- **Assignment**: Report each line of the entries that contains the word "from", copied in full.

- **Data for this task**:

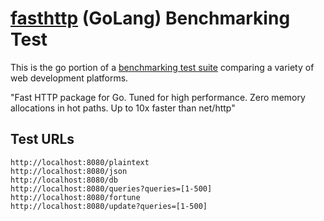 # [fasthttp](https://github.com/valyala/fasthttp) (GoLang) Benchmarking Test

This is the go portion of a [benchmarking test suite](https://www.techempower.com/benchmarks/) comparing a variety of web development platforms.

"Fast HTTP package for Go. Tuned for high performance. Zero memory allocations in hot paths. Up to 10x faster than net/http"

## Test URLs

    http://localhost:8080/plaintext
    http://localhost:8080/json
    http://localhost:8080/db
    http://localhost:8080/queries?queries=[1-500]
    http://localhost:8080/fortune
    http://localhost:8080/update?queries=[1-500]
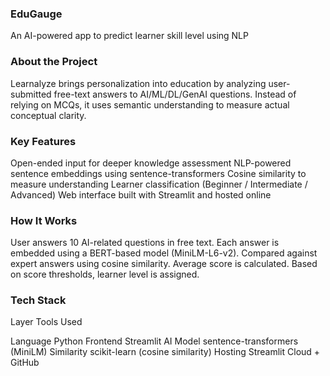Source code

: ### EduGauge
An AI-powered app to predict learner skill level using NLP

### About the Project
Learnalyze brings personalization into education by analyzing user-submitted free-text answers to AI/ML/DL/GenAI questions. Instead of relying on MCQs, it uses semantic understanding to measure actual conceptual clarity.

### Key Features
Open-ended input for deeper knowledge assessment
NLP-powered sentence embeddings using sentence-transformers
Cosine similarity to measure understanding
Learner classification (Beginner / Intermediate / Advanced)
Web interface built with Streamlit and hosted online

### How It Works
User answers 10 AI-related questions in free text.
Each answer is embedded using a BERT-based model (MiniLM-L6-v2).
Compared against expert answers using cosine similarity.
Average score is calculated.
Based on score thresholds, learner level is assigned.

### Tech Stack

Layer         Tools Used

Language      Python
Frontend	    Streamlit
AI Model	    sentence-transformers (MiniLM)
Similarity	  scikit-learn (cosine similarity)
Hosting	      Streamlit Cloud + GitHub


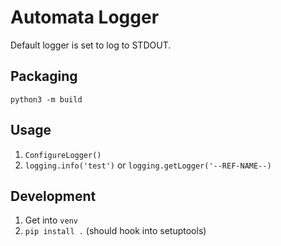# Automata Logger
Default logger is set to log to STDOUT.

## Packaging
`python3 -m build`

## Usage
1. `ConfigureLogger()`
2. `logging.info('test')` or `logging.getLogger('--REF-NAME--)`

## Development
1. Get into `venv`
2. `pip install .` (should hook into setuptools)
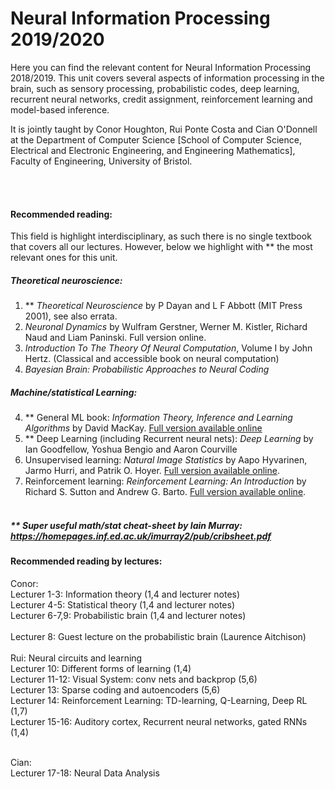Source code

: # Neural Information Processing 2019/2020

Here you can find the relevant content for Neural Information Processing 2018/2019. This unit covers several aspects of information processing in the brain, such as sensory processing, probabilistic codes, deep learning, recurrent neural networks, credit assignment, reinforcement learning and model-based inference.

It is jointly taught by Conor Houghton, Rui Ponte Costa and Cian O'Donnell at the Department of Computer Science [School of Computer Science, Electrical and Electronic Engineering, and Engineering Mathematics], Faculty of Engineering, University of Bristol.

<br><br>
#### Recommended reading:
This field is highlight interdisciplinary, as such there is no single textbook that covers all our lectures. However, below we highlight with ** the most relevant ones for this unit.

##### Theoretical neuroscience:
1. \** *Theoretical Neuroscience* by P Dayan and L F Abbott (MIT Press 2001), see also errata.<br>
2. *Neuronal Dynamics* by Wulfram Gerstner, Werner M. Kistler, Richard Naud and Liam Paninski. Full version online. <br>
3. *Introduction To The Theory Of Neural Computation*, Volume I by John Hertz. (Classical and accessible book on neural computation)<br>
4. *Bayesian Brain: Probabilistic Approaches to Neural Coding*

##### Machine/statistical Learning:
4. \** General ML book: *Information Theory, Inference and Learning Algorithms* by David MacKay. [Full version available online](http://www.inference.org.uk/itila/book.html)<br>
5. \** Deep Learning (including Recurrent neural nets): *Deep Learning* by Ian Goodfellow, Yoshua Bengio and Aaron Courville<br>
6. Unsupervised learning: *Natural Image Statistics* by Aapo Hyvarinen, Jarmo Hurri, and Patrik O. Hoyer. [Full version available online](http://www.naturalimagestatistics.net).<br>
7. Reinforcement learning: *Reinforcement Learning: An Introduction* by Richard S. Sutton and Andrew G. Barto. [Full version available online](http://incompleteideas.net/book/the-book-2nd.html).<br><br>
<!---  ---> 
##### \** Super useful math/stat cheat-sheet by Iain Murray:<br> https://homepages.inf.ed.ac.uk/imurray2/pub/cribsheet.pdf

#### Recommended reading by lectures:
Conor:<br>
Lecturer 1-3: Information theory (1,4 and lecturer notes)<br>
Lecturer 4-5: Statistical theory (1,4 and lecturer notes)<br>
Lecturer 6-7,9: Probabilistic brain (1,4 and lecturer notes)<br>
<br>
Lecturer 8: Guest lecture on the probabilistic brain (Laurence Aitchison)<br>
<br>
Rui: Neural circuits and learning<br>
Lecturer 10: Different forms of learning (1,4)<br>
Lecturer 11-12: Visual System: conv nets and backprop (5,6)<br>
Lecturer 13: Sparse coding and autoencoders (5,6)<br>
Lecturer 14: Reinforcement Learning: TD-learning, Q-Learning, Deep RL (1,7)<br>
Lecturer 15-16: Auditory cortex, Recurrent neural networks, gated RNNs (1,4) <br>

<br>
Cian:<br>
Lecturer 17-18: Neural Data Analysis<br>
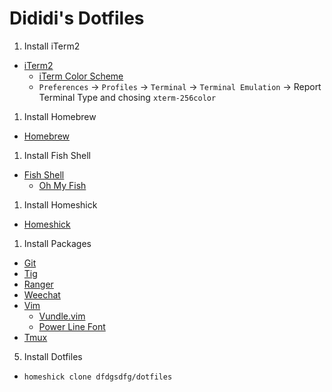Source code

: # Dididi's Dotfiles

1. Install iTerm2
  - [iTerm2](http://iterm2.com/)
    - [iTerm Color Scheme](https://github.com/mbadolato/iTerm2-Color-Schemes)
    - `Preferences` -> `Profiles` -> `Terminal` -> `Terminal Emulation` -> Report Terminal Type and chosing `xterm-256color`

1. Install Homebrew
  - [Homebrew](http://brew.sh/)

1. Install Fish Shell
  - [Fish Shell](http://fishshell.com/)
    - [Oh My Fish](https://github.com/bpinto/oh-my-fish)

1. Install Homeshick
  - [Homeshick](https://github.com/andsens/homeshick)

1. Install Packages
  - [Git](http://git-scm.com/)
  - [Tig](https://github.com/jonas/tig)
  - [Ranger](https://github.com/hut/ranger)
  - [Weechat](http://weechat.org/)
  - [Vim](http://www.vim.org/)
    - [Vundle.vim](https://github.com/gmarik/Vundle.vim)
    - [Power Line Font](https://github.com/Lokaltog/powerline-fonts)
  - [Tmux](https://github.com/ThomasAdam/tmux)

5. Install Dotfiles
- `homeshick clone dfdgsdfg/dotfiles`

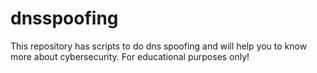 # dnsspoofing
This repository has scripts to do dns spoofing and will help you to know more about cybersecurity. For educational purposes only!
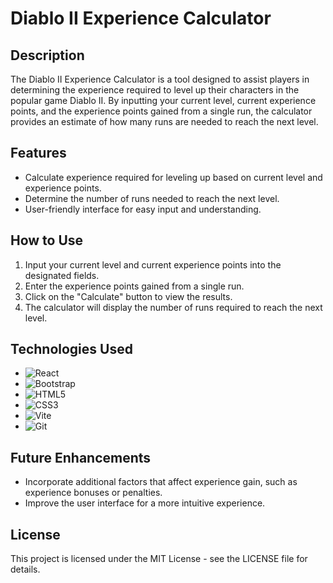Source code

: # Diablo II Experience Calculator

## Description
The Diablo II Experience Calculator is a tool designed to assist players in determining the experience required to level up their characters in the popular game Diablo II. By inputting your current level, current experience points, and the experience points gained from a single run, the calculator provides an estimate of how many runs are needed to reach the next level.

## Features
- Calculate experience required for leveling up based on current level and experience points.
- Determine the number of runs needed to reach the next level.
- User-friendly interface for easy input and understanding.

## How to Use
1. Input your current level and current experience points into the designated fields.
2. Enter the experience points gained from a single run.
3. Click on the "Calculate" button to view the results.
4. The calculator will display  the number of runs required to reach the next level.

## Technologies Used
- ![React](https://img.shields.io/badge/react-%2320232a.svg?style=for-the-badge&logo=react&logoColor=%2361DAFB)
- ![Bootstrap](https://img.shields.io/badge/bootstrap-%238511FA.svg?style=for-the-badge&logo=bootstrap&logoColor=white)
- ![HTML5](https://img.shields.io/badge/html5-%23E34F26.svg?style=for-the-badge&logo=html5&logoColor=white)
- ![CSS3](https://img.shields.io/badge/css3-%231572B6.svg?style=for-the-badge&logo=css3&logoColor=white)
- ![Vite](https://img.shields.io/badge/vite-%23646CFF.svg?style=for-the-badge&logo=vite&logoColor=white)
- ![Git](https://img.shields.io/badge/git-%23F05033.svg?style=for-the-badge&logo=git&logoColor=white)


## Future Enhancements

- Incorporate additional factors that affect experience gain, such as experience bonuses or penalties.
- Improve the user interface for a more intuitive experience.



## License
This project is licensed under the MIT License - see the LICENSE file for details.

- **Solution for this exercise**:
The Diablo II Experience Calculator is a tool designed to assist players in determining the experience required to level up their characters in the popular game Diablo II. By inputting your current level, current experience points, and the experience points gained from a single run, the calculator provides an estimate of how many runs are needed to reach the next level.
2. Enter the experience points gained from a single run.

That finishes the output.